My family and I have had a lot of questions about the COVID test, such as if I take the COVID vaccine and do a test, will it come positive? Well to answer a question like this we need information on how tests work.

Lets start with the basics:

There are two types of molecular tests, antigen tests and nucleic acid amplification tests. Rapid tests are known as Antigen Tests while PCR tests are known as nucleic acid amplification tests. I will talk about PCR tests first. The PCR tests test for DNA. However, the COVID-19 genetic code is actually RNA. So how do PCR tests pick up positive or negative results?

Test de antígenos Covid 3

When your swab of DNA is sent back to the lab, they will isolate RNA and DNA with the process called gel electrophoresis. After isolating the RNA, it is mixed with enzymes (DNA polymerase and reverse transcriptase), DNA building blocks, cofactors, proves and primers. The RNA is transcribed into DNA by the reverse transcriptase. This transcription creates a complimentary DNA. The goal is to isolate the DNA now, and the DNA polymerase does so. The enzyme breaks up the RNA and isolates the complimentary DNA. That DNA is duplicated in order to amplify the molecule. Remember that this DNA is duplicated from the virus RNA.

To amplify the DNA for the equipment to read, the DNA is first heated, denatured, in order to separate the DNA strands. When cooled, primers and probes bind to the DNA strands. The DNA polymerase assembles new DNA strands from the DNA building blocks and when fully reconstructed, it has been successfully amplified. This is done repeatedly with the RNA and thus, creates many complimentary DNA’s ready to amplify.

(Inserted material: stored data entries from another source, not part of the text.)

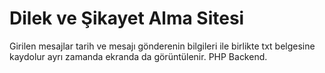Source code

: # Dilek ve Şikayet Alma Sitesi
Girilen mesajlar tarih ve mesajı gönderenin bilgileri ile birlikte txt belgesine kaydolur ayrı zamanda ekranda da görüntülenir.
PHP Backend.
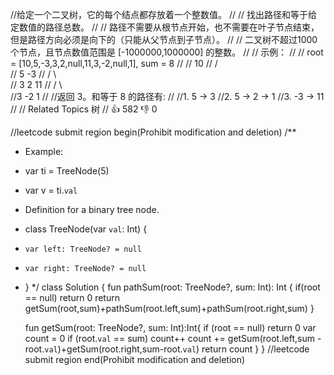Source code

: //给定一个二叉树，它的每个结点都存放着一个整数值。 
//
// 找出路径和等于给定数值的路径总数。 
//
// 路径不需要从根节点开始，也不需要在叶子节点结束，但是路径方向必须是向下的（只能从父节点到子节点）。 
//
// 二叉树不超过1000个节点，且节点数值范围是 [-1000000,1000000] 的整数。 
//
// 示例： 
//
// root = [10,5,-3,3,2,null,11,3,-2,null,1], sum = 8
//
//      10
//     /  \
//    5   -3
//   / \    \
//  3   2   11
// / \   \
//3  -2   1
//
//返回 3。和等于 8 的路径有:
//
//1.  5 -> 3
//2.  5 -> 2 -> 1
//3.  -3 -> 11
// 
// Related Topics 树 
// 👍 582 👎 0


//leetcode submit region begin(Prohibit modification and deletion)
/**
 * Example:
 * var ti = TreeNode(5)
 * var v = ti.`val`
 * Definition for a binary tree node.
 * class TreeNode(var `val`: Int) {
 *     var left: TreeNode? = null
 *     var right: TreeNode? = null
 * }
 */
class Solution {
    fun pathSum(root: TreeNode?, sum: Int): Int {
        if(root == null) return 0
        return getSum(root,sum)+pathSum(root.left,sum)+pathSum(root.right,sum)
    }

    fun getSum(root: TreeNode?, sum: Int):Int{
        if (root == null) return 0
        var count = 0
        if (root.`val` == sum) count++
        count += getSum(root.left,sum - root.`val`)+getSum(root.right,sum-root.`val`)
        return count
    }
}
//leetcode submit region end(Prohibit modification and deletion)

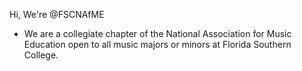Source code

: Hi, We're @FSCNAfME
- We are a collegiate chapter of the National Association for Music Education open to all music majors or minors at Florida Southern College. 

<!---
FSCNAfME/FSCNAfME is a ✨ special ✨ repository because its `README.md` (this file) appears on your GitHub profile.
You can click the Preview link to take a look at your changes.
--->
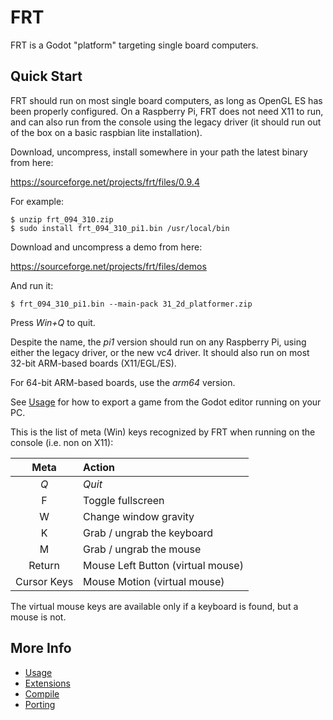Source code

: FRT
===

FRT is a Godot "platform" targeting single board computers.

## Quick Start

FRT should run on most single board computers, as long as OpenGL ES has
been properly configured. On a Raspberry Pi, FRT does not need X11 to run,
and can also run from the console using the legacy driver (it should
run out of the box on a basic raspbian lite installation).

Download, uncompress, install somewhere in your path the latest
binary from here:

<https://sourceforge.net/projects/frt/files/0.9.4>

For example:

	$ unzip frt_094_310.zip
	$ sudo install frt_094_310_pi1.bin /usr/local/bin

Download and uncompress a demo from here:

<https://sourceforge.net/projects/frt/files/demos>

And run it:

	$ frt_094_310_pi1.bin --main-pack 31_2d_platformer.zip

Press *Win+Q* to quit.

Despite the name, the _pi1_ version should run on any Raspberry Pi,
using either the legacy driver, or the new vc4 driver. It should also run
on most 32-bit ARM-based boards (X11/EGL/ES).

For 64-bit ARM-based boards, use the _arm64_ version.

See [Usage](doc/Usage.md) for how to export a game from the Godot editor
running on your PC.

This is the list of meta (Win) keys recognized by FRT when running on
the console (i.e. non on X11):

| Meta  | Action |
| :---: | :--- |
| *Q* | *Quit* |
| F | Toggle fullscreen |
| W | Change window gravity |
| K | Grab / ungrab the keyboard |
| M | Grab / ungrab the mouse |
| Return | Mouse Left Button (virtual mouse) |
| Cursor Keys | Mouse Motion (virtual mouse) |

The virtual mouse keys are available only if a keyboard is found, but a
mouse is not.

## More Info

- [Usage](doc/Usage.md)
- [Extensions](doc/Extensions.md)
- [Compile](doc/Compile.md)
- [Porting](doc/Porting.md)

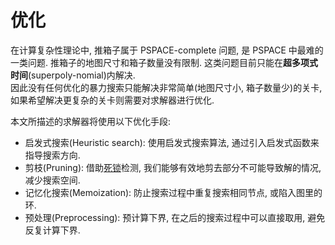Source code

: # 优化

在计算复杂性理论中, 推箱子属于 PSPACE-complete 问题, 是 PSPACE 中最难的一类问题. 推箱子的地图尺寸和箱子数量没有限制. 这类问题目前只能在**超多项式时间**(superpoly-nomial)内解决.  
因此没有任何优化的暴力搜索只能解决非常简单(地图尺寸小, 箱子数量少)的关卡, 如果希望解决更复杂的关卡则需要对求解器进行优化.

本文所描述的求解器将使用以下优化手段:

- 启发式搜索(Heuristic search): 使用启发式搜索算法, 通过引入启发式函数来指导搜索方向.
- 剪枝(Pruning): 借助[死锁](deadlocks.md)检测, 我们能够有效地剪去部分不可能导致解的情况, 减少搜索空间.
- 记忆化搜索(Memoization): 防止搜索过程中重复搜索相同节点, 或陷入图里的环.
- 预处理(Preprocessing): 预计算下界, 在之后的搜索过程中可以直接取用, 避免反复计算下界.
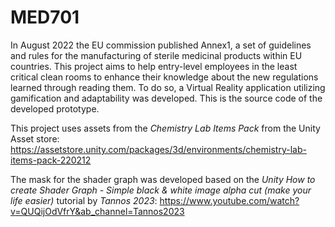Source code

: # MED701
In August 2022 the EU commission published Annex1, a set of guidelines and rules for the manufacturing of sterile medicinal products within EU countries. This project aims to help entry-level employees in the least critical clean rooms to enhance their knowledge about the new regulations learned through reading them. To do so, a Virtual Reality application utilizing gamification and adaptability was developed. This is the source code of the developed prototype.

This project uses assets from the _Chemistry Lab Items Pack_ from the Unity Asset store:
https://assetstore.unity.com/packages/3d/environments/chemistry-lab-items-pack-220212

The mask for the shader graph was developed based on the _Unity How to create Shader Graph - Simple black & white image alpha cut (make your life easier)_ tutorial by _Tannos 2023_:
https://www.youtube.com/watch?v=QUQijOdVfrY&ab_channel=Tannos2023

If SARS-CoV-2 complementary DNA is present in the sample, primers copy the infected regions while probes, signaling proteins, stick to it and release a visual signal read by the equipment. Because there are millions of amplified DNA, there will be lots of signals being produced by the probes. If their is no virus, the probes do not stick and this no signal release and a negative result shows. Thanks to the power of signaling and cell communication, lab instruments can pick up on it and give us a positive or negative result.

The rapid test works in a very different way. Antigen rapid test takes about 15 minutes. The goal is to detect the spike protein of the coronavirus. The liquid drops onto the droplet. Antibodies are on the test pad, with three sets.

The testing pad, we’ll call pad, consists of the location for liquid drops, and a C and T line. At each segment of the pad there are different antibodies. Those antibodies will bind to the spike protein as well as the other antibodies. When the liquid is dropped in, capillary flow allows the liquid to move down the pad. The first antibodies will attach to the virus, which then move down the pad. Then the antibody will bind to primary and secondary antibody, not the virus. The combining of antibodies create the line which results in the positive or negative outcome.

 

To answer my question, no. The PCR and rapid tests should not test positive if one has taken the vaccine recently. This is because both tests are checking for active viruses and polymerase. Not immunity.

 

If you feel any symptoms take a rapid test, sometimes it comes negative when you really have COVID and that’s because at the early stages of COVID development in the body, there will not be enough active viruses going around.  But that does not mean you are not contagious, please be safe and stay healthy!